We were on their dock when I asked Dr. Jim what he'd been doing with all his new-found free time.

Without a moment's hesitation, he said, "I just pretty much truck the dog all day."

Except he didn't say "truck".

He--a physician--utilized a verb that sounds a lot like "truck" but starts with "f."

I chuckled a bit and glanced at Dr. Jim. He was looking at Helena. Helena was looking at Jim's dog, laying peacefully on the dock. Less than one second had passed since Jim finished the word "dog"  before it became abundantly clear that my wife Helena had never heard the expression "truck the dog" (but not truck) before.

Imagine hearing a man you really don't now that well say he's just been trucking a dog but rather than truck he employed a verb that rhymes with it.

Come to think of it, Helena might have even got a little scared.

And so it fell to Jim and me to quell-- as fast as humanly possible--what could have morphed into a-- worse-comes to worst--life-changing perverse legal crisis. "Which of these two men" the prosecuting attorney would ask, "is doing WHAT to the dog?"

"Trucking [except, you know] the dog," we told Helena, is an extremely common industrial expression that means to do nothing. Goof off. Take it easy when the boss isn't around.  In virtually every workplace and community where I've spent time, from working as a truck driver to editing news stories at one of Toronto's biggest newspapers, The Toronto Sun, I've heard the expression "truck the dog."

Just last year, a colleague from New York asked me to describe somebody we both know. I said the man was a "serious dog trucker," and ONLY AFTER TWO WEEKS passed did I learn that  the New Yorker was talking to was not conversive with the "dog trucker" expression. Who knows what went through his brain?

I have no idea where the expression "dog trucking" comes from. I could Google it but I'm such a lazy dog trucker I'm not going to.

So widespread is the phrase,  to my ears, dog trucker doesn't even sound like a swear.

Shortly after the episode on the dock with Dr. Jim and his hound, I remember asking a very close friend who grew up in a mining town in British Columbia and then attended some seriously frou-frou universities where she earned all sorts of degrees in classical music before eventually becoming one of the top radio producers at Canada's national broadcaster, if she knows about "dog trucking." 

Her answer: "Doesn't everybody?"

This very morning, I found myself schooling my older sister Mary, who claims to have never heard the phrase before today.

We were walking up a street near my house and moments after I first expressed my surprise that she wasn't familiar with "dog trucking" we were passing a couple of gentlemen sitting in the doorway of a construction job. Without losing stride, I asked, "Hey you guys truckin' the  dog today or what?" (But I didn't say 'truckin'). One laughed and said "you betcha" and the other: "And gettin' paid for it."

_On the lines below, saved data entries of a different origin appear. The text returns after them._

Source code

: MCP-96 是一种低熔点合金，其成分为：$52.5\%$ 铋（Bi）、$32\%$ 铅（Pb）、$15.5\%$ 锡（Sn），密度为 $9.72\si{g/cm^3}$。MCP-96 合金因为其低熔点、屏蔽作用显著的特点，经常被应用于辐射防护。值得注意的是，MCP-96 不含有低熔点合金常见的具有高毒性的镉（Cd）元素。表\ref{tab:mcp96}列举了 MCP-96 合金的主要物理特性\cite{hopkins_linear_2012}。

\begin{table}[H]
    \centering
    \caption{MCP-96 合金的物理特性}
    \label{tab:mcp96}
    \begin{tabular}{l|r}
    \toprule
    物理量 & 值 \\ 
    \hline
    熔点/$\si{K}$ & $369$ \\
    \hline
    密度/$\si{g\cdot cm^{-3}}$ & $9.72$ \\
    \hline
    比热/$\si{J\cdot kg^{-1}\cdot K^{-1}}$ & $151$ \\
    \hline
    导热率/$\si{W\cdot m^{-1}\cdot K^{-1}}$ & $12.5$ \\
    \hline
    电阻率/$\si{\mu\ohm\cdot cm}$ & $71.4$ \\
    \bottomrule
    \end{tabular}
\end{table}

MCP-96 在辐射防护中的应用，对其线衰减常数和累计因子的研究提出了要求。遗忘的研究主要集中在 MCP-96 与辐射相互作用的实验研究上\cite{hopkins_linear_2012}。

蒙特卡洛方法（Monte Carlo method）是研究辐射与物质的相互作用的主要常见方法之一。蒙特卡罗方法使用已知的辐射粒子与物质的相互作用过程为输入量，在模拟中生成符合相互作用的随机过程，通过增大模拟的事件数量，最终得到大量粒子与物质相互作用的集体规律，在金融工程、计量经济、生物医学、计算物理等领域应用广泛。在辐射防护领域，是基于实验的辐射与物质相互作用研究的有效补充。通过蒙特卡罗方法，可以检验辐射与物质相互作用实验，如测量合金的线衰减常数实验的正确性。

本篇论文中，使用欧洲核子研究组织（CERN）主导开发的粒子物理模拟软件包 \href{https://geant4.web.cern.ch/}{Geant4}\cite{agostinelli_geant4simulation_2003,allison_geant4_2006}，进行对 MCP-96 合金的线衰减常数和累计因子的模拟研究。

In my world, trucking the dog is so commonplace it has become de-fanged. It holds neither rancor nor prejudice. It sounds like neither a swear nor, now that you mention it,  an act. Indeed, trucking the dog is the opposite of an act. It's doing nothing.

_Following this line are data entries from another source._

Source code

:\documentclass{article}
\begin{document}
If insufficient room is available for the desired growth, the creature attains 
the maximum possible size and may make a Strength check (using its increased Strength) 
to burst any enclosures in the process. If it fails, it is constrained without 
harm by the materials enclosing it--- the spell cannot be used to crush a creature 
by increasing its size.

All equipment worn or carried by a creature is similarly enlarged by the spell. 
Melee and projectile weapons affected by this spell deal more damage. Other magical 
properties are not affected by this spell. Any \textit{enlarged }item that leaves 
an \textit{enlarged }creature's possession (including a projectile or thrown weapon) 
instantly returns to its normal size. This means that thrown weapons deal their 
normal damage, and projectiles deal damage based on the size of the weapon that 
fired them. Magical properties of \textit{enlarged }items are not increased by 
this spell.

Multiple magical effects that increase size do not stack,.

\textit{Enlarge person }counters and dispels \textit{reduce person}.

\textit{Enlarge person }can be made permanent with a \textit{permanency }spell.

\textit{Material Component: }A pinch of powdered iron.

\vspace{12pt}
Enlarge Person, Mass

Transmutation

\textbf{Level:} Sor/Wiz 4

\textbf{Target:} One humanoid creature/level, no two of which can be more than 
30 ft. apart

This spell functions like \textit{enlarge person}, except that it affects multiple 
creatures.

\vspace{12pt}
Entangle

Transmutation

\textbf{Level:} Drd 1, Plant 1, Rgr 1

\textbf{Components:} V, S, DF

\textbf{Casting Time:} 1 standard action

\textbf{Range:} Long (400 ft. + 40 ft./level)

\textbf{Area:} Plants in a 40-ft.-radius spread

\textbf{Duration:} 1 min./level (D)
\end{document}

To my ears, the phrase has reached such milquetoast status that I shouldn't be surprised to hear Prime Minister Trudeau drop it. (I wish other words could become so defanged. This all reminds me of one of my favorite Carleton University Journalism school lectures, led by the late Wilf Kesterton, who said "In Canadian newspapers, you're allowed to write 'I've pricked my finger' but not vice versa." Or something like that.)

It just occurred to me that maybe the reason my sister Mary doesn't know about dog-trucking is that she never stops working.

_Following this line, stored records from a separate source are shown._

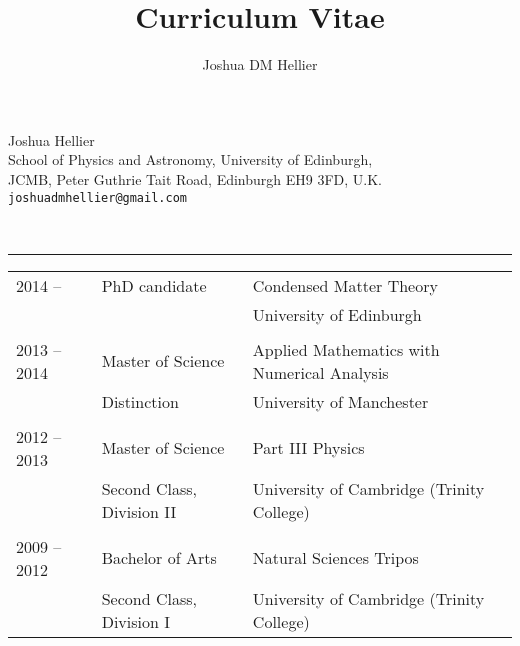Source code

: \documentclass[a4paper,12pt]{article}
\title{Curriculum Vitae}
\author{Joshua DM Hellier}
\newenvironment{changemargin}[2]{%
\begin{list}{}{%
\setlength{\topsep}{0pt}%
\setlength{\leftmargin}{#1}%
\setlength{\rightmargin}{#2}%
\setlength{\listparindent}{\parindent}%
\setlength{\itemindent}{\parindent}%
\setlength{\parsep}{\parskip}%
}%
\item[]}{\end{list}}
\def\sec#1{\noindent {\bf #1} \\ \rule[10pt]{\linewidth}{1pt}}
\begin{document}
\begin{changemargin}{-2.0em}{-2.0em}

\centering
{\sc\huge Joshua Hellier} \\
\vspace{0.5em}
\small{
School of Physics and Astronomy, University of Edinburgh, \\
JCMB, Peter Guthrie Tait Road, Edinburgh EH9 3FD, U.K. \\
\texttt{joshuadmhellier@gmail.com}
}
\flushleft
\bigskip

\sec{Education}
\noindent
\begin{tabular}{p{0.17\linewidth}p{0.30\linewidth}p{0.53\linewidth}}
2014 --         & PhD candidate      & Condensed Matter Theory \\
                &           & University of Edinburgh \\
                \\
2013 -- 2014    & Master of Science     & Applied Mathematics with Numerical Analysis \\
      & Distinction  & University of Manchester \\
      \\
2012 -- 2013    & Master of Science    & Part III Physics \\
      & Second Class, Division II  & University of Cambridge (Trinity College) \\
      \\
2009 -- 2012    & Bachelor of Arts       & Natural Sciences Tripos \\
      & Second Class, Division I    & University of Cambridge (Trinity College) 
\end{tabular}
\bigskip


\end{changemargin}
\end{document}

I, on the other hand, was surprised Helena wasn't familiar with "dog truckers" because her husband is a past master.

I've known about dog-trucking since I can't remember. 

I do, however, recall in close detail when and which of my four older brothers told me the following joke when I was working in the mining town of Elliott Lake, Ontario, which is where he was living, too.

"A British truck driver pulls into a factory and meets a couple of Canadian guys working there. He asks them what they're doing and one of the guys says, "Nothin', just sittin' here truckin' the dog." And the second guy says,"Yup. Been truckin' the dog all mornin."

And the Brit says, "Good Lord you Canadians are honest. I trucked a goat once but I never told anybody."

3 comments:

  1. Lol, this will be a perfect and helpful guide for many people as they have the dogs as their pets and now they will easily know who to keep them in a truck.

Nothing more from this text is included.